I think you have found all of the real solutions.
x^x approaches 0 from the right as x approaches 0. That's easy to show.
There is a minimum between x = 0 and x = 1, which can be found by
logarithmic differentiation.
Now: Here's a problem for you. There is a maximum real value of x^x in
the *left* half plane. Can you find it?
earle
--
In article <Pine.SOL.3.91.98061...@lonestar.jpl.utsa.edu>,
"Thaddeus J. Evert" <tev...@lonestar.jpl.utsa.edu> wrote:
>Dear all,
>
>Having contributed a little in the way of answers to this group, I have a
>question:
>
>For what values of x is x^x defined under the real numbers?
>
>I've already determined x^x is real for all
>1) positive real numbers
>2) negative rational numbers such that if x = p/q (where p/q is in reduced
>form) then q must be *odd*.
>
>But what about negative irrational numbers or when x = 0 ? I vaguely
>recall some discussion about the latter (whether 0^0 is defined) but
>didn't follow the thread. Any ideas would be appreciated.
>
>Thanks in advance,
>Thaddeus
>
>\O/ _| \ / |_ \0/
> | __\0 \_ | _/ 0/__ |
>/ \ | \ |0 /0\ 0| / | / \
>
>"The time you enjoy wasting is not wasted time.
> - Bertrand Russell
__
__/\_\
/\_\/_/
\/_/\_\ earle
\/_/ jones
These three cubes are to remind you that
3^3 + 4^3 + 5^3 = 6^3
Correct me if I am wrong, but I believe that i^i is defined, i being the
root of -1.
> In article <Pine.SOL.3.91.98061...@lonestar.jpl.utsa.edu>,
> "Thaddeus J. Evert" <tev...@lonestar.jpl.utsa.edu> wrote:
> >
> > Dear all,
> >
> > Having contributed a little in the way of answers to this group, I have a
> > question:
> >
> > For what values of x is x^x defined under the real numbers?
> >
> > I've already determined x^x is real for all
> > 1) positive real numbers
> > 2) negative rational numbers such that if x = p/q (where p/q is in reduced
> > form) then q must be *odd*.
> >
> > But what about negative irrational numbers or when x = 0 ? I vaguely
> > recall some discussion about the latter (whether 0^0 is defined) but
> > didn't follow the thread. Any ideas would be appreciated.
> >
> > Thanks in advance,
> > Thaddeus
> ******
> Except for the rationals (=/= 0) which you've identified that's it
> since x^x = e^xln(x). For 0 this is undefined
--------------------------------------------
Just a fine point here: ln 0 is undefined, 0^0 is indeterminate.
dauvil
--------------------------------------------
You are asking about a function f(x)=x^x -- this can be given a value at
x=0, because x^x tends to 1 as x tends to 0 from above.

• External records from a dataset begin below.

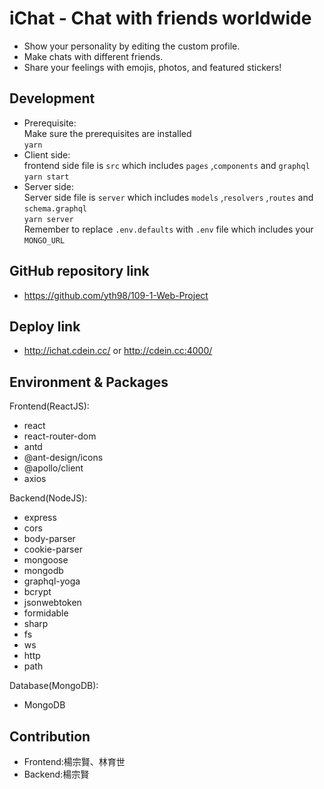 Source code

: # iChat - Chat with friends worldwide
* Show your personality by editing the custom profile.
* Make chats with different friends.
* Share your feelings with emojis, photos, and featured stickers!

## Development
* Prerequisite: \
  Make sure the prerequisites are installed \
`yarn`
* Client side: \
  frontend side file is `src` which includes  `pages` ,`components` and `graphql` \
  `yarn start`
* Server side: \
  Server side file is `server` which includes `models` ,`resolvers` ,`routes` and `schema.graphql` \
  `yarn server` \
Remember to replace `.env.defaults` with `.env` file which includes your `MONGO_URL`
## GitHub repository link
* https://github.com/yth98/109-1-Web-Project
## Deploy link
* http://ichat.cdein.cc/ or http://cdein.cc:4000/
## Environment & Packages
Frontend(ReactJS):
* react
* react-router-dom
* antd
* @ant-design/icons
* @apollo/client
* axios

Backend(NodeJS):
* express
* cors
* body-parser
* cookie-parser
* mongoose
* mongodb
* graphql-yoga
* bcrypt
* jsonwebtoken
* formidable
* sharp
* fs
* ws
* http
* path

Database(MongoDB):
* MongoDB

## Contribution
* Frontend:楊宗賢、林育世
* Backend:楊宗賢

A rather vague proof goes like this:
f(x) = exp(x ln x).
Substitute u = 1/x
f(x) = exp(-(ln u)/u)
We are interested in
lim{x->0+} f(x) = lim{u->+infinity} exp(-(ln u)/u)
Now it is pretty obvious that (ln u)/u tends to 0 as u goes to +infinity,
and thus the limit for f(0+) is exp(0)=1
> Correct me if I am wrong, but I believe that i^i is defined, i being the
> root of -1.
Quite defined, and, in fact, real!
Since e^xi equals to cos x plus i sin x,
It follows that e^(pi/2)i equals to cos (pi/2) plus i sin (pi/2)= 0 +1i= i
So i^i is equal to (e^(pi/2)i)^i which is equal to, by exponential properties,
(e^pi*i*i/2), or e^(-pi/2), which is the reciprocal of the square root of e to
the pith power.